29.1.22

India to See a Decade of Capex Mahotsav: Birla

The twin-balance sheet problem of stressed loans and overleveraged corporates is well behind and the coming decade will see an upsurge in capital expenditure across many sectors, wrote Kumar Mangalam Birla.

“I believe, we have upon us a forthcoming decade of Capex Mahotsav in India,” Birla wrote on a note on LinkedIn that was titled “My Reflection 2021-2022”

Birlas aid that in India, a generation of entrepreneurs are now taking advantage of economic reforms as profound as those in 1991.

1991 is the year when some of the important policy initiatives were introduced in the budget for correcting the fiscal imbalance, like reduction in fertiliser subsidy, abolition of subsidy on sugar, disinvestment of a part of the government's equity holdings in select public sector undertakings.

“The private sector is also firing on two-engines, the conventional and the new economy.

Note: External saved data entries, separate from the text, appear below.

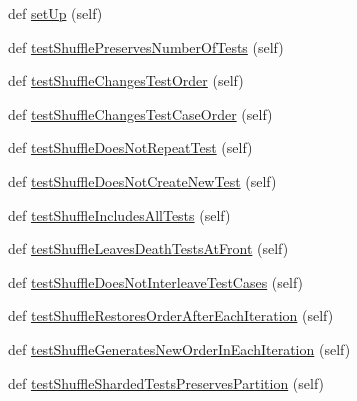 \begin{DoxyCompactItemize}
\item 
def \hyperlink{classgtest__shuffle__test_1_1_g_test_shuffle_unit_test_adf9841ae9c86eaafc3c3f7c9690c7bd8}{set\+Up} (self)
\item 
def \hyperlink{classgtest__shuffle__test_1_1_g_test_shuffle_unit_test_aafc33d6129c37043ef5c95dbe766a8db}{test\+Shuffle\+Preserves\+Number\+Of\+Tests} (self)
\item 
def \hyperlink{classgtest__shuffle__test_1_1_g_test_shuffle_unit_test_a0ba25ee553b62281e16b6a28873abc01}{test\+Shuffle\+Changes\+Test\+Order} (self)
\item 
def \hyperlink{classgtest__shuffle__test_1_1_g_test_shuffle_unit_test_a8a82320ea310d1e3660bef2efb665bd2}{test\+Shuffle\+Changes\+Test\+Case\+Order} (self)
\item 
def \hyperlink{classgtest__shuffle__test_1_1_g_test_shuffle_unit_test_a7537baa50e9e14b430fb80eaf4ea18f6}{test\+Shuffle\+Does\+Not\+Repeat\+Test} (self)
\item 
def \hyperlink{classgtest__shuffle__test_1_1_g_test_shuffle_unit_test_aeea745f7ce2ab19a067c5cde6e083ba7}{test\+Shuffle\+Does\+Not\+Create\+New\+Test} (self)
\item 
def \hyperlink{classgtest__shuffle__test_1_1_g_test_shuffle_unit_test_ab9e25e62817f7cdbd32833f9b2be5794}{test\+Shuffle\+Includes\+All\+Tests} (self)
\item 
def \hyperlink{classgtest__shuffle__test_1_1_g_test_shuffle_unit_test_a6fa91b262595e35bd3e9b52e188dc634}{test\+Shuffle\+Leaves\+Death\+Tests\+At\+Front} (self)
\item 
def \hyperlink{classgtest__shuffle__test_1_1_g_test_shuffle_unit_test_a34bfc9696191f4c2782327e1e35ae902}{test\+Shuffle\+Does\+Not\+Interleave\+Test\+Cases} (self)
\item 
def \hyperlink{classgtest__shuffle__test_1_1_g_test_shuffle_unit_test_a77b83a9870ad8d68524e1177f5320fb0}{test\+Shuffle\+Restores\+Order\+After\+Each\+Iteration} (self)
\item 
def \hyperlink{classgtest__shuffle__test_1_1_g_test_shuffle_unit_test_ada78bae27e0d82d07bd663d53a36552b}{test\+Shuffle\+Generates\+New\+Order\+In\+Each\+Iteration} (self)
\item 
def \hyperlink{classgtest__shuffle__test_1_1_g_test_shuffle_unit_test_abd33c5ef01ce6d1d025ebcc816d47c19}{test\+Shuffle\+Sharded\+Tests\+Preserves\+Partition} (self)
\end{DoxyCompactItemize}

I call it the double-engine growth,” Birla s aid.

Investors are excited about growth prospects in core sectors as well as sunrise sectors… the word sunrise sector applies to the entire landscape in India, which includes both conventional sectors like cement, steel, power and auto and emerging areas like digital and renewables, Birla said.

Whiplash effects have come into force, with shortages in humble $1 semiconductors in Taiwan, and a fire in a lithography factory in Berlin, lengthening the queues for eager buyers of new cars in India, he said.

“In messages reminiscent of the licence era, hopeful car aspirants are now being put in long waiting lists as companies scramble to crank up production,” Birla said, adding that these whiplash effects have called into question a decades long shift towards increasing efficiency and finely tuned precision operations that optimised operating costs but took away room for margins of error.

Birla said that the world is filled with capital and is the best time to be an entrepreneur.